3月議会を終えて(声明)
2011年4月27日
日本共産党名古屋市会議員団
◆3月11日の東日本大震災被害の甚大さに、だれもが心を痛め、名古屋市の被災地支援も行われる最中に3月議会が開かれました。日本共産党は、国難というべき大災害をのりこえ新しい日本社会をつくる立場から、市長への申し入れをおこなうとともに、この議会のなかでも大震災と原発事故への対応、福祉・防災のまちづくりへの転換について一貫して重視してとりくみました。
◆出直し選挙のうえに生まれた議会として、日本共産党は団長・幹事長会の場で透明でわかりやすい議長・副議長選出を求めました。しかし、他会派が従来同様に議長配分の検討をはじめたため、わが党は、所信表明をして議長選挙するなど市民にわかりやすく改善するよう他会派に求めました。その結果、議員総会が開催され、議長副議長候補の所信表明が行われ、わが党の提案が実りました。党市議団からは、議長候補にわしの恵子議員、副議長候補に田口一登議員がたち、それぞれ議会の民主的改革に挑む決意を述べました。議長選出で所信表明がおこなわれるのは、さいたま市、千葉市に続いて政令市で3番目です。また、今議会から委員会のインターネット中継も始まりました。

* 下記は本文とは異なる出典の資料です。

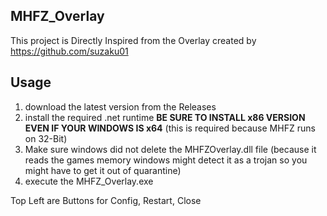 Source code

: ## MHFZ_Overlay

This project is Directly Inspired from the Overlay created by https://github.com/suzaku01


## Usage

1. download the latest version from the Releases
2. install the required .net runtime 
  **BE SURE TO INSTALL x86 VERSION EVEN IF YOUR WINDOWS IS x64** 
  (this is required because MHFZ runs on 32-Bit)
3. Make sure windows did not delete the MHFZOverlay.dll file (because it reads the games memory windows might detect it as a trojan so you might have to get it out of quarantine)
5. execute the MHFZ_Overlay.exe

Top Left are Buttons for Config, Restart, Close

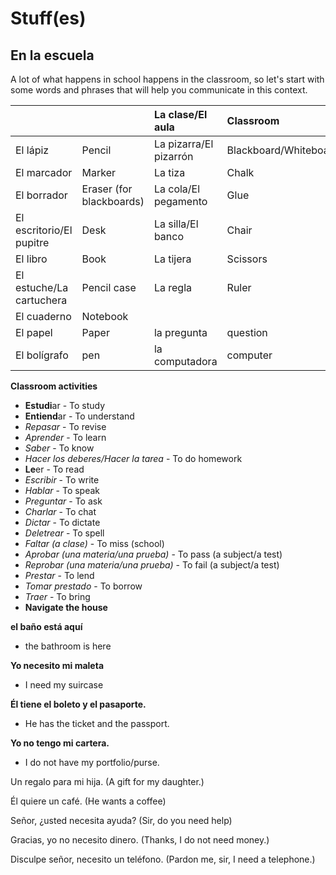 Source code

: # Stuff\(es\)

## En la escuela

A lot of what happens in school happens in the classroom, so let's start with some words and phrases that will help you communicate in this context.

|  |  | La clase/El aula | Classroom |
| :--- | :--- | :--- | :--- |
| El lápiz | Pencil | La pizarra/El pizarrón | Blackboard/Whiteboard |
| El marcador | Marker | La tiza | Chalk |
| El borrador | Eraser \(for blackboards\) | La cola/El pegamento | Glue |
| El escritorio/El pupitre | Desk | La silla/El banco | Chair |
| El libro | Book | La tijera | Scissors |
| El estuche/La cartuchera | Pencil case | La regla | Ruler |
| El cuaderno | Notebook |  |  |
| El papel | Paper | la pregunta | question |
| El bolígrafo | pen | la computadora | computer |

**Classroom activities**

* **Estudi**ar - To study
* **Entiend**ar - To understand
* _Repasar_ - To revise
* _Aprender_ - To learn
* _Saber_ - To know
* _Hacer los deberes/Hacer la tarea_ - To do homework
* **Le**er - To read
* _Escribir_ - To write
* _Hablar_ - To speak
* _Preguntar_ - To ask
* _Charlar_ - To chat
* _Dictar_ - To dictate
* _Deletrear_ - To spell
* _Faltar \(a clase\)_ - To miss \(school\)
* _Aprobar \(una materia/una prueba\)_ - To pass \(a subject/a test\)
* _Reprobar \(una materia/una prueba\)_ - To fail \(a subject/a test\)
* _Prestar_ - To lend
* _Tomar prestado_ - To borrow
* _Traer_ - To bring
* **Navigate the house**

**el baño está aquí**

* the bathroom is here

**Yo necesito mi maleta**

* I need my suircase

**Él tiene el boleto y el pasaporte.**

* He has the ticket and the passport.

**Yo no tengo mi cartera.**

* I do not have my portfolio/purse.

Un regalo para mi hija. \(A gift for my daughter.\)

Él quiere un café. \(He wants a coffee\)

Señor, ¿usted necesita ayuda? \(Sir, do you need help\)

Gracias, yo no necesito dinero. \(Thanks, I do not need money.\)

Disculpe señor, necesito un teléfono. \(Pardon me, sir, I need a telephone.\)

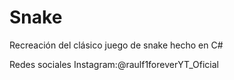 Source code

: # Snake
Recreación del clásico juego de snake hecho en C#

Redes sociales
Instagram:@raulf1foreverYT_Oficial

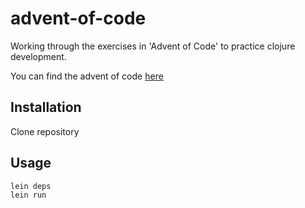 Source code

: # advent-of-code

Working through the exercises in 'Advent of Code' to practice
clojure development.

You can find the advent of code [here](http://adventofcode.com/)

## Installation

Clone repository

## Usage
    lein deps
    lein run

◆3月議会は2011年度一般会計予算など115議案を可決し、閉会しました。日本共産党名古屋市会議員団は、東日本大震災復興支援の補正予算や、中学3年まで医療費を無料にする子ども医療費助成条例改正など76議案には賛成しました。一方、「行財政改革」の名で市民サービス削減を進める「構造改革」路線が継続され、本丸御殿復元や中部国際空港第二滑走路促進など大型事業を計上する一般会計予算、職員定数の削減条例案、料金が有料化になる名城庭球場条例などの条例一部改正案、緑市民病院を民間委託する指定管理者の指定など、39件には反対しました。自民、公明、民主はすべての議案に賛成、減税日本も会派としては市長提案議案すべてに賛成でした(3議案について減税日本2名が反対)。
◆日本共産党市会議員団は、市民の切実な願い実現をめざし、論戦を行いました。代表質問でわしの団長は、東日本大震災と被災地支援、地域防災計画について地震および被害想定の見直し、木造住宅耐震改修助成の拡充、原子力行政、天守閣の木造復元について質問しました。消防長は「地域防災計画を総点検する」と答弁。河村市長も「相当厳しい目での見直しを指示」した、耐震改修助成の「30万円の上乗せは絶対やります」、浜岡原発の安全性について「原発は危険という前提で情報公開し考える」とこたえ、検討会で原発の安全性を検証すると答弁しました。わしの団長は「福祉防災最優先の市政に転換を。天守閣復元いまやることか」と指摘しました。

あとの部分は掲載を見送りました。